La troisième question concerne la volonté de nos gouvernants à réformer. J'ai eu la chance d'être rapporteur de la commission Attali en 2007-2008, qui avait formulé un ensemble de propositions pour réformer la dépense publique et le fonctionnement de l'État en France. Je ne suis pas convaincu qu'elles aient été suivies d'une mise en œuvre, ni d'effets. Le rapport Pébereau de 2005 constatait déjà que « le choix de la facilité depuis vingt-cinq ans est la principale explication du niveau très préoccupant de notre dette publique ». Ce constat semble à maints égards toujours d'actualité.
Ensuite, il m'apparaît que le niveau des dépenses publiques en France entraîne un certain nombre de conséquences néfastes, liées aux trois questions que j'évoquais, et notamment l'absence d'efficience de la dépense publique. La première illustration se traduit par un délitement du tissu national : il existe aujourd'hui en France un sentiment d'abandon social éprouvé par une partie de la population française, alors même que le niveau de dépenses publiques est extraordinairement élevé.
La défiance est également sociétale : une explication du vote des Français peut être trouvée dans le fait qu'une partie d'entre eux a l'impression que la dépense publique est d'une certaine manière gaspillée ou alors confisquée par d'autres. Il se crée alors ce que j'ai appelé dans un de mes livres « une guerre pour les miettes » : les citoyens français se disputent pour les miettes de dépenses publiques qui demeurent. Chacun veut obtenir une part du « gâteau » de la dépense publique. Certains veulent limiter le nombre de personnes qui ont le droit d'y accéder, ce qui se traduit par des discours hostiles à l'entrée sur le marché du travail d'une certaine population ou hostiles à l'immigration – alors qu'elle a plutôt des effets favorables, économiquement parlant.
Je pense que l'une des conséquences néfastes de l'inefficience des dépenses publiques est qu'elle conduit à un étiolement de l'esprit démocratique, c'est-à-dire à l'impression qu'en dépit de ressources extraordinaires, les moyens ne sont pas au rendez-vous et les services publics sont inefficients.
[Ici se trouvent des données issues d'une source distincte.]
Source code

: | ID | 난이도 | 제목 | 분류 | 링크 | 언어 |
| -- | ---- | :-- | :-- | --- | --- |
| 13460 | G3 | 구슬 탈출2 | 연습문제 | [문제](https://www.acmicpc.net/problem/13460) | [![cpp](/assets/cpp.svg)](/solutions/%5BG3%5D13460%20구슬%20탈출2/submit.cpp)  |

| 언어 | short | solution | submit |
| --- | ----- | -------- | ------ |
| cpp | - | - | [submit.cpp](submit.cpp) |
Cela ne favorise pas une confiance élevée envers les institutions politiques de notre pays.
Enfin, l'accroissement de la dépense publique a des effets évidemment néfastes sur la liberté individuelle, à travers les prélèvements obligatoires, qui ne cessent de croître dans notre pays. Cette croissance peut paraître très légitime, mais un prélèvement obligatoire est, par définition, une atteinte au droit de propriété. Il suffit de relire les débats parlementaires de vos prédécesseurs, lorsque l'impôt sur le revenu a été créé en 1914. À l'époque, l'essentiel des débats portait sur l'intrusion de l'administration dans la vie privée des Français. Il me semble que cette question de la liberté individuelle est aujourd'hui assez absente des débats sur les finances publiques.
L'autre volet, après celui des prélèvements obligatoires, concerne la dépense, puisque dans un régime démocratique, il est naturel que les personnes qui bénéficient des financements collectifs fassent l'objet d'un contrôle social. Une subvention à une entreprise doit faire l'objet d'un contrôle pour vérifier qu'elle est utilisée dans le but établi par l'État ou par le Parlement. De même, une personne qui bénéficie d'une aide sociale doit légitimement faire l'objet d'un contrôle pour vérifier que l'argent de la collectivité est utilisé à bon escient. D'une certaine façon, plus la dépense sociale croît, plus le contrôle social croît.
En somme, un certain nombre de questions politiques liées à la dépense publique et aux finances publiques sont, à mon à mon avis, insuffisamment présentes dans le débat public.